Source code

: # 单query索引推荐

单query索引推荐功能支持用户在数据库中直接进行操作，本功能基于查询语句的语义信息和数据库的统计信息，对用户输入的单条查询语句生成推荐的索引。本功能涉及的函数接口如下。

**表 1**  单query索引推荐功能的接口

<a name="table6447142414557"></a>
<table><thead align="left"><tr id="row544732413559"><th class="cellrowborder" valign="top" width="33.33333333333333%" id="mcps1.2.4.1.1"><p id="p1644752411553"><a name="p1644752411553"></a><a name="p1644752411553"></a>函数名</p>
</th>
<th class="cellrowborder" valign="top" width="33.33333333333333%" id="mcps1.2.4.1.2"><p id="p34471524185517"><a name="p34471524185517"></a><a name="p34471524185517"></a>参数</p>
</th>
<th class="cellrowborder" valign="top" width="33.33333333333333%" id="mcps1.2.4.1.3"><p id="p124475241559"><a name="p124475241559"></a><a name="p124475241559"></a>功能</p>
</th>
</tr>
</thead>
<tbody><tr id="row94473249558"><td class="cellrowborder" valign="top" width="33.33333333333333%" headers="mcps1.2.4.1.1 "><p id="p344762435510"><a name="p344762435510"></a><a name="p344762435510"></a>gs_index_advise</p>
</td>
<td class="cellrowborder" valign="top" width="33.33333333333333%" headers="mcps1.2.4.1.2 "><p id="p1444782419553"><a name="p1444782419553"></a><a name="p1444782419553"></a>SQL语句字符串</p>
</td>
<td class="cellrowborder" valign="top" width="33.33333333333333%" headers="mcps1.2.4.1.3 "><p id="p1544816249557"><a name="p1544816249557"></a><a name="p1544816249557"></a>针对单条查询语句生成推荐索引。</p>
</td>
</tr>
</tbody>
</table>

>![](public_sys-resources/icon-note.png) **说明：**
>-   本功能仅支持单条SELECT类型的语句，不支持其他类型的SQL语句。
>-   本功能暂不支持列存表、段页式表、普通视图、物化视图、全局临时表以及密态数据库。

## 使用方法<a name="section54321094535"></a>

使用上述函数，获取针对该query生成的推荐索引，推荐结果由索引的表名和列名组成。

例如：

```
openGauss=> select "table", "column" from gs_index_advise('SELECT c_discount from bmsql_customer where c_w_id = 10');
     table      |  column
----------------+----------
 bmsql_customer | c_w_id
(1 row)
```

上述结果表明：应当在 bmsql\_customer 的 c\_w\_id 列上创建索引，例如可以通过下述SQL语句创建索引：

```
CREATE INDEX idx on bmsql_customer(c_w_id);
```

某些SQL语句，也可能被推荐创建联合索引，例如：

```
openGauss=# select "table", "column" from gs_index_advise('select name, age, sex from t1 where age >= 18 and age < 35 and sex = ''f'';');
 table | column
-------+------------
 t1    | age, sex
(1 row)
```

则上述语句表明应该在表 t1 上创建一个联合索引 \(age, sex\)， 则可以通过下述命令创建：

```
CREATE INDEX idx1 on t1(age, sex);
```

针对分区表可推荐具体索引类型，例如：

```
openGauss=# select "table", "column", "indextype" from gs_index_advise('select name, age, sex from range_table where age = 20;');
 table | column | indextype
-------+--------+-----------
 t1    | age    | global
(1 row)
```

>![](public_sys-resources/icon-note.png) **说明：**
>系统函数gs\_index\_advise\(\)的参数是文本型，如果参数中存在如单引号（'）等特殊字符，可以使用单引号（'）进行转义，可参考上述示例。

———

| Exercise objective |
Return the entries above exactly as they were written.

| Result for this task |
Source code

: # 单query索引推荐

单query索引推荐功能支持用户在数据库中直接进行操作，本功能基于查询语句的语义信息和数据库的统计信息，对用户输入的单条查询语句生成推荐的索引。本功能涉及的函数接口如下。

**表 1**  单query索引推荐功能的接口

<a name="table6447142414557"></a>
<table><thead align="left"><tr id="row544732413559"><th class="cellrowborder" valign="top" width="33.33333333333333%" id="mcps1.2.4.1.1"><p id="p1644752411553"><a name="p1644752411553"></a><a name="p1644752411553"></a>函数名</p>
</th>
<th class="cellrowborder" valign="top" width="33.33333333333333%" id="mcps1.2.4.1.2"><p id="p34471524185517"><a name="p34471524185517"></a><a name="p34471524185517"></a>参数</p>
</th>
<th class="cellrowborder" valign="top" width="33.33333333333333%" id="mcps1.2.4.1.3"><p id="p124475241559"><a name="p124475241559"></a><a name="p124475241559"></a>功能</p>
</th>
</tr>
</thead>
<tbody><tr id="row94473249558"><td class="cellrowborder" valign="top" width="33.33333333333333%" headers="mcps1.2.4.1.1 "><p id="p344762435510"><a name="p344762435510"></a><a name="p344762435510"></a>gs_index_advise</p>
</td>
<td class="cellrowborder" valign="top" width="33.33333333333333%" headers="mcps1.2.4.1.2 "><p id="p1444782419553"><a name="p1444782419553"></a><a name="p1444782419553"></a>SQL语句字符串</p>
</td>
<td class="cellrowborder" valign="top" width="33.33333333333333%" headers="mcps1.2.4.1.3 "><p id="p1544816249557"><a name="p1544816249557"></a><a name="p1544816249557"></a>针对单条查询语句生成推荐索引。</p>
</td>
</tr>
</tbody>
</table>

>![](public_sys-resources/icon-note.png) **说明：**
>-   本功能仅支持单条SELECT类型的语句，不支持其他类型的SQL语句。
>-   本功能暂不支持列存表、段页式表、普通视图、物化视图、全局临时表以及密态数据库。

## 使用方法<a name="section54321094535"></a>

使用上述函数，获取针对该query生成的推荐索引，推荐结果由索引的表名和列名组成。

例如：

```
openGauss=> select "table", "column" from gs_index_advise('SELECT c_discount from bmsql_customer where c_w_id = 10');
     table      |  column
----------------+----------
 bmsql_customer | c_w_id
(1 row)
```

上述结果表明：应当在 bmsql\_customer 的 c\_w\_id 列上创建索引，例如可以通过下述SQL语句创建索引：

```
CREATE INDEX idx on bmsql_customer(c_w_id);
```

某些SQL语句，也可能被推荐创建联合索引，例如：

```
openGauss=# select "table", "column" from gs_index_advise('select name, age, sex from t1 where age >= 18 and age < 35 and sex = ''f'';');
 table | column
-------+------------
 t1    | age, sex
(1 row)
```

则上述语句表明应该在表 t1 上创建一个联合索引 \(age, sex\)， 则可以通过下述命令创建：

```
CREATE INDEX idx1 on t1(age, sex);
```

针对分区表可推荐具体索引类型，例如：

```
openGauss=# select "table", "column", "indextype" from gs_index_advise('select name, age, sex from range_table where age = 20;');
 table | column | indextype
-------+--------+-----------
 t1    | age    | global
(1 row)
```

>![](public_sys-resources/icon-note.png) **说明：**
>系统函数gs\_index\_advise\(\)的参数是文本型，如果参数中存在如单引号（'）等特殊字符，可以使用单引号（'）进行转义，可参考上述示例。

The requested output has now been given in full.